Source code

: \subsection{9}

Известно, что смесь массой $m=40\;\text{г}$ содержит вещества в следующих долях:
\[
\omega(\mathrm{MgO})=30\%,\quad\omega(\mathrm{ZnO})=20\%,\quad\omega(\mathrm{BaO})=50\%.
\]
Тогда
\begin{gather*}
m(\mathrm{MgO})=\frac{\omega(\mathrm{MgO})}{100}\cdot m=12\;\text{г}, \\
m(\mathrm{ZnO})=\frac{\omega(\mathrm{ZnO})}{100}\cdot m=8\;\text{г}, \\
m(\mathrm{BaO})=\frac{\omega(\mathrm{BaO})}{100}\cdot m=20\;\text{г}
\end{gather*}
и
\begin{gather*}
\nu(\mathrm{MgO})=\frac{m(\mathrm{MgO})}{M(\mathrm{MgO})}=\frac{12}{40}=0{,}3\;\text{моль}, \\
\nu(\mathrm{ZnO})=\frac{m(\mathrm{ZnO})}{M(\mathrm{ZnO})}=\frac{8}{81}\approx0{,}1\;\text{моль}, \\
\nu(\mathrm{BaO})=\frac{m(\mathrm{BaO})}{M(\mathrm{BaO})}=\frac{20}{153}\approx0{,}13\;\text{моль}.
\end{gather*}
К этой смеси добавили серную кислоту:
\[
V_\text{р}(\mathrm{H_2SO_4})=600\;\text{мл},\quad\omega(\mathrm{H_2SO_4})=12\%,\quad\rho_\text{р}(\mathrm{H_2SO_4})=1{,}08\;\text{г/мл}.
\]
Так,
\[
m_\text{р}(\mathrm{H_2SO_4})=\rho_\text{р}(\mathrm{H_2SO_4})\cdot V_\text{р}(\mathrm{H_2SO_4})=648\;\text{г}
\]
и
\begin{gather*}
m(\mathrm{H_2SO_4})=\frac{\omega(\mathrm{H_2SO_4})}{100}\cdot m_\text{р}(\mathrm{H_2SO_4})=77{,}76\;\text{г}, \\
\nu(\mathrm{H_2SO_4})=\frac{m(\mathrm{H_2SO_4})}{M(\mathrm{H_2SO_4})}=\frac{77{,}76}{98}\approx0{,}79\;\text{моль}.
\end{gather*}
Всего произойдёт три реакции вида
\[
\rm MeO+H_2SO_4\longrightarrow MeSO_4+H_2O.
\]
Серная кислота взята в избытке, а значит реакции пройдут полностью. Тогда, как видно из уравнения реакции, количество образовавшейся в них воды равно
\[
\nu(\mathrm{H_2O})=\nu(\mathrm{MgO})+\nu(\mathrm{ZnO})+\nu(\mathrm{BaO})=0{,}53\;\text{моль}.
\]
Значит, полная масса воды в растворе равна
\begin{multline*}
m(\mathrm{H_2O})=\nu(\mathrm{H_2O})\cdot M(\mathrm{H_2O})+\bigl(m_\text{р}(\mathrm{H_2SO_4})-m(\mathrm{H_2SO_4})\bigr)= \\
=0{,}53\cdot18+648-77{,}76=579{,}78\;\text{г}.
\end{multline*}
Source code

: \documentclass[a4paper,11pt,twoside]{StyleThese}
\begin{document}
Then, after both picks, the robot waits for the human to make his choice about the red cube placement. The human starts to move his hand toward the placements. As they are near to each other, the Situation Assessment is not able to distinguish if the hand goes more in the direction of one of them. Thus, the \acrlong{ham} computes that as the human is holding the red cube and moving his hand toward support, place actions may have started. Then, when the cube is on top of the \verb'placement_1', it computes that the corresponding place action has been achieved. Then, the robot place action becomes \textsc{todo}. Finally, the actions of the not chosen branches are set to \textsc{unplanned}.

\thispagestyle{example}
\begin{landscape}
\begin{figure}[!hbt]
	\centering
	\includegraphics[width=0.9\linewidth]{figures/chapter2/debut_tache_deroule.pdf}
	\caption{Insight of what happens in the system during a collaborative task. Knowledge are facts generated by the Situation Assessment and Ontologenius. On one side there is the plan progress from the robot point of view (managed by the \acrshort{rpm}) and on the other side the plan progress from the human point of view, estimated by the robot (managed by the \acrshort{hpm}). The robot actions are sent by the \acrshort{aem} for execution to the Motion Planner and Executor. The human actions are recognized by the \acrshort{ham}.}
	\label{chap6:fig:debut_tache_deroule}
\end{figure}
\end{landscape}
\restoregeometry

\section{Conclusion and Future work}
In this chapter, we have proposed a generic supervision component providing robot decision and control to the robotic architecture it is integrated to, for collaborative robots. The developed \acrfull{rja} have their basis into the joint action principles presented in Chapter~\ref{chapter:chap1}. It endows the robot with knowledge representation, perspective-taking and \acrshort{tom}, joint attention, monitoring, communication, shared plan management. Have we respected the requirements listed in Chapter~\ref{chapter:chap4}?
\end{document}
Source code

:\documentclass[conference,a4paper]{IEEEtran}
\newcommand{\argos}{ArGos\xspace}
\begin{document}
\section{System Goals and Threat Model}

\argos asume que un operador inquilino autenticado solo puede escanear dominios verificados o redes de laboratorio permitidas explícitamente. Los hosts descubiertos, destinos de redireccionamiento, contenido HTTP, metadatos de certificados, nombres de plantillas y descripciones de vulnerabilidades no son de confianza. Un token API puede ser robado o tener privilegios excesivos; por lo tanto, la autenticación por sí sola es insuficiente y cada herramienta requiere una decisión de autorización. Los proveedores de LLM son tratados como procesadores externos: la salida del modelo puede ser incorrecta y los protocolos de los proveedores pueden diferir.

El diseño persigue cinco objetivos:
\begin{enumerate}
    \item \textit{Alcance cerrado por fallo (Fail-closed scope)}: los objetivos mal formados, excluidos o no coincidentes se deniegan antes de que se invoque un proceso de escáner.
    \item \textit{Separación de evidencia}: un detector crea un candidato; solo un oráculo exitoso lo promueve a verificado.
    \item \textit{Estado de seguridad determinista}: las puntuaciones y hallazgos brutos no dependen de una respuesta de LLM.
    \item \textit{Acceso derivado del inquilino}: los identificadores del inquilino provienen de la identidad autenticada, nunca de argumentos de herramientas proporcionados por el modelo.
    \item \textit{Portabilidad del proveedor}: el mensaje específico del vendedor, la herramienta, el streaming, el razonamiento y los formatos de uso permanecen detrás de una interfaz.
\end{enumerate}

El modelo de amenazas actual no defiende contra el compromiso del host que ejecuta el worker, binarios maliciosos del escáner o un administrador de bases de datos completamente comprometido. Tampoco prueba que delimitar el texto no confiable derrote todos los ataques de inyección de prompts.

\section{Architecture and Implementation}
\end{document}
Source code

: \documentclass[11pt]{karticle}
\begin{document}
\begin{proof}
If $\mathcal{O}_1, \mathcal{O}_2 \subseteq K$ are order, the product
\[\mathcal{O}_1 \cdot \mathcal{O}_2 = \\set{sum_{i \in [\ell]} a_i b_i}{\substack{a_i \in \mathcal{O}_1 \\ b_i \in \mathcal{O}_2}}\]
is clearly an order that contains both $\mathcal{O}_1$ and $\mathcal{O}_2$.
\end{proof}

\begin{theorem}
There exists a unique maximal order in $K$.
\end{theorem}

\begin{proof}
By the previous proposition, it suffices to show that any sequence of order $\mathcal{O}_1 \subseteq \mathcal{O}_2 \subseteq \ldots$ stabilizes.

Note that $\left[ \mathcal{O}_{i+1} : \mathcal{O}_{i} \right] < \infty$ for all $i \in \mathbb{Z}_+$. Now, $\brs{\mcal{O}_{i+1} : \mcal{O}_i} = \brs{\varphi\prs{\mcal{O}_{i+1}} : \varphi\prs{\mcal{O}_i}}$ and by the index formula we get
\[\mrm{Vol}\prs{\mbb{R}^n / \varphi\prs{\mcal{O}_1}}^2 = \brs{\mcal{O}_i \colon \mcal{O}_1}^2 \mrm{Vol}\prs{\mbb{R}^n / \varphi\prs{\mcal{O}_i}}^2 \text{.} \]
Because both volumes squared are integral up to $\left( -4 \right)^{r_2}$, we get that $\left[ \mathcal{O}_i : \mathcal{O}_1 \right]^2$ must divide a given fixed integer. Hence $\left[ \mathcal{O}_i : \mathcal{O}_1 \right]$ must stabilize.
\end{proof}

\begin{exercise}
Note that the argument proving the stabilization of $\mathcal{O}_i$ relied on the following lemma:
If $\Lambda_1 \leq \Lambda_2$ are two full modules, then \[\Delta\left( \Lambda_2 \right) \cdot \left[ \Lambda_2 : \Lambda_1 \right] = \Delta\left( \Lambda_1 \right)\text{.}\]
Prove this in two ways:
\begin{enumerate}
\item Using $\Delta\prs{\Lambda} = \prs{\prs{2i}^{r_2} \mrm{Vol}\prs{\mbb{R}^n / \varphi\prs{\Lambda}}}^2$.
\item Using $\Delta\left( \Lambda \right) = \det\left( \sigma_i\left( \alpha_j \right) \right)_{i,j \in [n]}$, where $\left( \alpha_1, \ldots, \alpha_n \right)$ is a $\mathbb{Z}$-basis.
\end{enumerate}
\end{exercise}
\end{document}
▬▬▬▬▬▬
§ WHAT TO PRODUCE:
Copy down every line of the entries containing the word "textit".

§ REPLY TO THE TASK:
    \item \textit{Alcance cerrado por fallo (Fail-closed scope)}: los objetivos mal formados, excluidos o no coincidentes se deniegan antes de que se invoque un proceso de escáner.
    \item \textit{Separación de evidencia}: un detector crea un candidato; solo un oráculo exitoso lo promueve a verificado.
    \item \textit{Estado de seguridad determinista}: las puntuaciones y hallazgos brutos no dependen de una respuesta de LLM.
    \item \textit{Acceso derivado del inquilino}: los identificadores del inquilino provienen de la identidad autenticada, nunca de argumentos de herramientas proporcionados por el modelo.
    \item \textit{Portabilidad del proveedor}: el mensaje específico del vendedor, la herramienta, el streaming, el razonamiento y los formatos de uso permanecen detrás de una interfaz.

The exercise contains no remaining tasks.